## What the exercise asks
Please count how many lines in the entries below contain "picture" and reply with the figure alone.

START Excerpted data

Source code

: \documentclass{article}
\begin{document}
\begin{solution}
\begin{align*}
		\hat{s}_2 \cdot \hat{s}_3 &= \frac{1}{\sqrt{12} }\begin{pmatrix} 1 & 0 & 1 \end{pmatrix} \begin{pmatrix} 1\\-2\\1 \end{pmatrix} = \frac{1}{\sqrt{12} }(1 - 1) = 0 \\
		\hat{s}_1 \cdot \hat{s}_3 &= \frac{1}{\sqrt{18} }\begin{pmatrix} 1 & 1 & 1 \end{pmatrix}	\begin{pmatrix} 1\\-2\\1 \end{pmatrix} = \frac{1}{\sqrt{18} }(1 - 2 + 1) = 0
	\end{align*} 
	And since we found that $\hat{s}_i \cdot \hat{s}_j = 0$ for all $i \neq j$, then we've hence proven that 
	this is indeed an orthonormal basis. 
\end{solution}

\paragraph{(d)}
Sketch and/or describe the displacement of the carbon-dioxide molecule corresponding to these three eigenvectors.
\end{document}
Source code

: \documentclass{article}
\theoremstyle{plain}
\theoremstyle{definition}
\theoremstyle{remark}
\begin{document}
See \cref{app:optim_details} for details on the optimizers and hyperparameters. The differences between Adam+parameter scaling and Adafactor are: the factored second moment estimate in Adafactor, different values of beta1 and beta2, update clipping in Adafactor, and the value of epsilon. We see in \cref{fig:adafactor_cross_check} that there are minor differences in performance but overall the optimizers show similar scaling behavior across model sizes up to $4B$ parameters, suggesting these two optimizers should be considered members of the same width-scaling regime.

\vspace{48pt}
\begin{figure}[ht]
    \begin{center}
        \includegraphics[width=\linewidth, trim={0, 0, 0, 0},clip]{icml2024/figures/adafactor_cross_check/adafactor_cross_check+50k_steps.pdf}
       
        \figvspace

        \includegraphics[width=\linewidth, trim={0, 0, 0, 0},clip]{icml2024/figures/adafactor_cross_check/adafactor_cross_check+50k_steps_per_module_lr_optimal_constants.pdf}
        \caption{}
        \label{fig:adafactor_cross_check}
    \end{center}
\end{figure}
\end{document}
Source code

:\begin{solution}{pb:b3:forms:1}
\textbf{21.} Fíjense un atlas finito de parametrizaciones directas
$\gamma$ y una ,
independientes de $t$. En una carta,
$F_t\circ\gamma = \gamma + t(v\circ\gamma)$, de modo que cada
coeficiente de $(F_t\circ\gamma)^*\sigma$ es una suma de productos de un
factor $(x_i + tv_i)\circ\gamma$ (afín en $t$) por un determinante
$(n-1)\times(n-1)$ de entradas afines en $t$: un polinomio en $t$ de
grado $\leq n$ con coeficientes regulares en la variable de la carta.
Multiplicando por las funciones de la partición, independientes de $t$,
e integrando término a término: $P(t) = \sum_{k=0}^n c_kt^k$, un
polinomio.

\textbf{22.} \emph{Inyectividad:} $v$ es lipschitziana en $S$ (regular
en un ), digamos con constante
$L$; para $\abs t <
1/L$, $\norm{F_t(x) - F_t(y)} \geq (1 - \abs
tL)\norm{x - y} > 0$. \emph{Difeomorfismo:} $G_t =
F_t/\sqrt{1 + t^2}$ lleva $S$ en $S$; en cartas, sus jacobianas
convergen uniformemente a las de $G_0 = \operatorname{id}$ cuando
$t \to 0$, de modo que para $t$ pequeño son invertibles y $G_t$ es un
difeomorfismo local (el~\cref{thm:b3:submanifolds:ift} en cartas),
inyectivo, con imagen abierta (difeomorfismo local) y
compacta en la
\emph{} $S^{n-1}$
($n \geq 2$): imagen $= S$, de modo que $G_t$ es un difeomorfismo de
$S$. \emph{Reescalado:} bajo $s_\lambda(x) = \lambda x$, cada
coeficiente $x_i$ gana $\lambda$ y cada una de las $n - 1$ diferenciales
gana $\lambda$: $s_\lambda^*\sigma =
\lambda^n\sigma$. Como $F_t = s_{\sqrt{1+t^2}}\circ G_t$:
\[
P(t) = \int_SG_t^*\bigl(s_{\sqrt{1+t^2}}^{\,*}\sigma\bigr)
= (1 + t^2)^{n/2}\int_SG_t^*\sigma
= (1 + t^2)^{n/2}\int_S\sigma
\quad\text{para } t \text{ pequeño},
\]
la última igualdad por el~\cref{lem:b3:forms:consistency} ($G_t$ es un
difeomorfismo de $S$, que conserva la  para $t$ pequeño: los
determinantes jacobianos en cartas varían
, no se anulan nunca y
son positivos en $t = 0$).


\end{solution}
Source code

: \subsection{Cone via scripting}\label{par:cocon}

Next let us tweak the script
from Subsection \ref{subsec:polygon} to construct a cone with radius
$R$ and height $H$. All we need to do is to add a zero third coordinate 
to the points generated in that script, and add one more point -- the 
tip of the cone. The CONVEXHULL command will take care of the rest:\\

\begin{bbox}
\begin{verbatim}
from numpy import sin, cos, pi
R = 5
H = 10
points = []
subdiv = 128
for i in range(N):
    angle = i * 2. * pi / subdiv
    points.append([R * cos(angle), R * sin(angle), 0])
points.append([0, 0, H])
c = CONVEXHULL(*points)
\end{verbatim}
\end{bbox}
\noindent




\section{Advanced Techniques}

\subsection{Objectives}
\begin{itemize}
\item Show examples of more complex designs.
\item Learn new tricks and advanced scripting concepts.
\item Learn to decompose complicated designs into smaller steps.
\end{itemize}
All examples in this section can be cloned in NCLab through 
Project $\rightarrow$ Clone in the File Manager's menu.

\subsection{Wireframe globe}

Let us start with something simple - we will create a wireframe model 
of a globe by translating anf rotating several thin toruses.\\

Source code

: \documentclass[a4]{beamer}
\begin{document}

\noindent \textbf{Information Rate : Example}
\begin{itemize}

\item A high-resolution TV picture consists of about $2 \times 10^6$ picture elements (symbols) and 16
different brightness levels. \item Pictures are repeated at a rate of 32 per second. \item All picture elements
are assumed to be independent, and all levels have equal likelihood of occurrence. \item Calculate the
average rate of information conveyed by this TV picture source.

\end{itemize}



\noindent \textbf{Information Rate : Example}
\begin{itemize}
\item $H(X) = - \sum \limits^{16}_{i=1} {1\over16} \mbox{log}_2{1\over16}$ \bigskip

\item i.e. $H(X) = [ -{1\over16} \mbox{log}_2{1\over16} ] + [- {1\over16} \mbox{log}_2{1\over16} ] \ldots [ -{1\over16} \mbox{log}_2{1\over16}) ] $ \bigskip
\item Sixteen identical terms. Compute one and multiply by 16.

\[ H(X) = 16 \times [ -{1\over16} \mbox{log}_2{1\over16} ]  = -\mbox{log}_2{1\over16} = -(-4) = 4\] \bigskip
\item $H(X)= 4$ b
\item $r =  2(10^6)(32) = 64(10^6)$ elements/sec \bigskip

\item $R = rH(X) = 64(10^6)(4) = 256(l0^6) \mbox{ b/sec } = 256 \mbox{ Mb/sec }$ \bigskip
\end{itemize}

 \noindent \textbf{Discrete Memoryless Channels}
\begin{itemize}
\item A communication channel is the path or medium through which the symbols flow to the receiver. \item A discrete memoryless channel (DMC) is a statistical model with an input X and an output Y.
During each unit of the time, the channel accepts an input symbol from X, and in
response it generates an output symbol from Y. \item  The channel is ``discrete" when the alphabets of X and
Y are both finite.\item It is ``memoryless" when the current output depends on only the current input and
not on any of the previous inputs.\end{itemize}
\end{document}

END Excerpted data

## Response box
3